§ 301(a) of Copyright Act Creates Complete Preemption
Addressing preemption under the Copyright Act for the first time, the U.S. Court of Appeals for the Fifth Circuit joined the Second, Fourth and Sixth Circuits in holding that the preemptive force of the Copyright Act is so “extraordinary” that it converts an ordinary state common-law complaint into one stating a federal claim for the purpose of the well-pleaded complaint rule. GlobeRanger Corp. v. Software AG et al., Case No. 11-10939 (5th Cir., Aug. 17, 2012) (Southwick, J.).
GlobeRanger, a Texas-based software company specializing in radio frequency identification systems, brought suit in state court alleging that the defendants misappropriated GlobeRanger’s trade secrets in developing a radio frequency identification solution for the United States Navy. GlobeRanger asserted only state common-law claims of misappropriation of trade secrets, conversion, unfair competition, conspiracy and tortious interference. The defendants removed the suit to federal court and moved to dismiss on the basis that all of GlobeRanger’s claims were preempted under the Copyright Act. The district court granted the motion to dismiss and directed GlobeRanger to amend its complaint to reflect a Federal Copyright Act claim. GlobeRanger appealed.

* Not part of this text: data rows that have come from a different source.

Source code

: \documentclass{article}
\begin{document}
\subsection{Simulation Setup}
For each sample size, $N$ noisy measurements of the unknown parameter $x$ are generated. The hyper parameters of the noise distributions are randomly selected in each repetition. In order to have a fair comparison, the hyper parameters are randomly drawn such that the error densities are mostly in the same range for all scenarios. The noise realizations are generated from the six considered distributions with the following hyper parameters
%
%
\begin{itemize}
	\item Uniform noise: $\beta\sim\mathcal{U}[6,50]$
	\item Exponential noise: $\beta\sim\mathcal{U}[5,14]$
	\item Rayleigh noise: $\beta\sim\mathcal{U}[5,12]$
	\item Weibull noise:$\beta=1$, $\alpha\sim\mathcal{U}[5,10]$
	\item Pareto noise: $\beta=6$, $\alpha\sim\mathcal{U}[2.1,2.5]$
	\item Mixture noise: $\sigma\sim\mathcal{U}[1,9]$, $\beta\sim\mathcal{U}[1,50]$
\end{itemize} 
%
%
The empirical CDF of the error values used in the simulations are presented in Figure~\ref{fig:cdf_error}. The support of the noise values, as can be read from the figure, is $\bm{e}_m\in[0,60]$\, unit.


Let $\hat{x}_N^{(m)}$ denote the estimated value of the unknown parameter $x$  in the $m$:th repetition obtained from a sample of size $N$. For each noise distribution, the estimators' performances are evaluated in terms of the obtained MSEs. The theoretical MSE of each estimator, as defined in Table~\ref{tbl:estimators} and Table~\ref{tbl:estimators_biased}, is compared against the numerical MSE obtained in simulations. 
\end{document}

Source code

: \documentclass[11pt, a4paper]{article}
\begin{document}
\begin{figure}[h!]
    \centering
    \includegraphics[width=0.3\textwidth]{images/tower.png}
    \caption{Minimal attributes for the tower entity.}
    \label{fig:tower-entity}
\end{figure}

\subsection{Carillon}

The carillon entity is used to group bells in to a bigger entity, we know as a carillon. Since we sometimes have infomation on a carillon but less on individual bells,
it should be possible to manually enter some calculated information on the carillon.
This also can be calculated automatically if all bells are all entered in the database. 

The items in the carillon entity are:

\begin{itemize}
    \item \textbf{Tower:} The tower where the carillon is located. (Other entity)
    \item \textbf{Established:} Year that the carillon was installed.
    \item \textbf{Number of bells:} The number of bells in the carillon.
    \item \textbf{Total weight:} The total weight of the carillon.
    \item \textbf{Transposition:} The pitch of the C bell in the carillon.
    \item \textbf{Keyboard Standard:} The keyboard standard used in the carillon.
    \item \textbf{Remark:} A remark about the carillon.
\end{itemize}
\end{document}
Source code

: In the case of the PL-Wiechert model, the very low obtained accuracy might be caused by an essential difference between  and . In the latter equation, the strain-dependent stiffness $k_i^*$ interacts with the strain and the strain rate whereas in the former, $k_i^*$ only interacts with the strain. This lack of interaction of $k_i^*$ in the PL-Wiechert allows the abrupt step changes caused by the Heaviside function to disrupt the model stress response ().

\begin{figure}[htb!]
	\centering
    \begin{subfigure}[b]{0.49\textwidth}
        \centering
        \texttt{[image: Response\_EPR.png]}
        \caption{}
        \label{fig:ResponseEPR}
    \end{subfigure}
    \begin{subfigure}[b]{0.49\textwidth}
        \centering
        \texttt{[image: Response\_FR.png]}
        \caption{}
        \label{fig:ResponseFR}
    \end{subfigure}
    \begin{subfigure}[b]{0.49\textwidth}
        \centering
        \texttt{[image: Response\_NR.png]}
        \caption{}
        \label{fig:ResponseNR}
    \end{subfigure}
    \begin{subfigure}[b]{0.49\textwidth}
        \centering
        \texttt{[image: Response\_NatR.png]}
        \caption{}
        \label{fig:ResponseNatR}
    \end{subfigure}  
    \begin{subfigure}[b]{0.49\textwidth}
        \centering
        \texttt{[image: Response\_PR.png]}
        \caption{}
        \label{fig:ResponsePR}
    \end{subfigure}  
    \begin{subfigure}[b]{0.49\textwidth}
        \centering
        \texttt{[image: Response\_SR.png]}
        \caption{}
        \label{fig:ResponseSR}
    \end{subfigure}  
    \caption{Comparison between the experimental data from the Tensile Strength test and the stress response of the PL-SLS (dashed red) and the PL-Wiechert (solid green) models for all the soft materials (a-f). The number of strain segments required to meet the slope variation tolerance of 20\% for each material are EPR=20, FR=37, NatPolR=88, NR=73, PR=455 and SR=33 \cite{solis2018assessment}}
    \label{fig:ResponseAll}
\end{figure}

A case may not normally be removed to federal court based on a preemption defense. However, where Congress has intended the federal cause of action to be the exclusive cause of action for particular claims, the “complete preemption” doctrine converts the state common-law claims into federal causes of action. Following the 4th Circuit’s approach, the 5th Circuit determined that the grant of exclusive jurisdiction to the federal district courts over civil actions arising under the Copyright Act, combined with the preemptive force of § 301(a), compelled the conclusion that Congress intended that state-law actions preempted by § 301(a) of the Copyright Act arose under federal law. As such, state-law claims preempted by § 301(a) are transformed into a federal claim for the purpose of the well-pleaded complaint rule.
Copyright Act May Preempt Some, but Not All, of GlobeRanger’s Claims
On a claim-by-claim basis, the court began to apply the two-factor test discussed in Carson v. Dynegy to determine whether each state-law claim would be preempted by the Copyright Act. First, each claim is examined to determine whether it falls within the subject matter of copyright as defined by 17 U.S.C. § 102. Second, the cause of action is examined to determine if it protects rights that are ‘equivalent’ to any of the exclusive rights of a federal copyright, as provided in 17 U.S.C. § 106.
The court determined that GlobeRanger alleged facts regarding the copying of business practices not wholly limited to the specific expression of the software. Those solutions included types of procedures, processes, systems and methods of operations that are excluded from copyright protection and, thus, are not preempted by the Copyright Act. However, the court also determined that certain clams may be preempted, such as GlobeRanger’s conversion claim. This claim hinges on whether the claim refers to physical property, as under Texas law, or intangible property that may be protected by copyright.
Since some of GlobeRanger’s claim may be preempted, the 5th Circuit determined that the district court has sufficient jurisdiction to keep the case in federal court at the motion to dismiss stage. Due to the limited factual record, the case was remanded for the district court to make a more in-depth analysis of each claim to determine which claims are preempted and whether or not the district court has sufficient jurisdiction.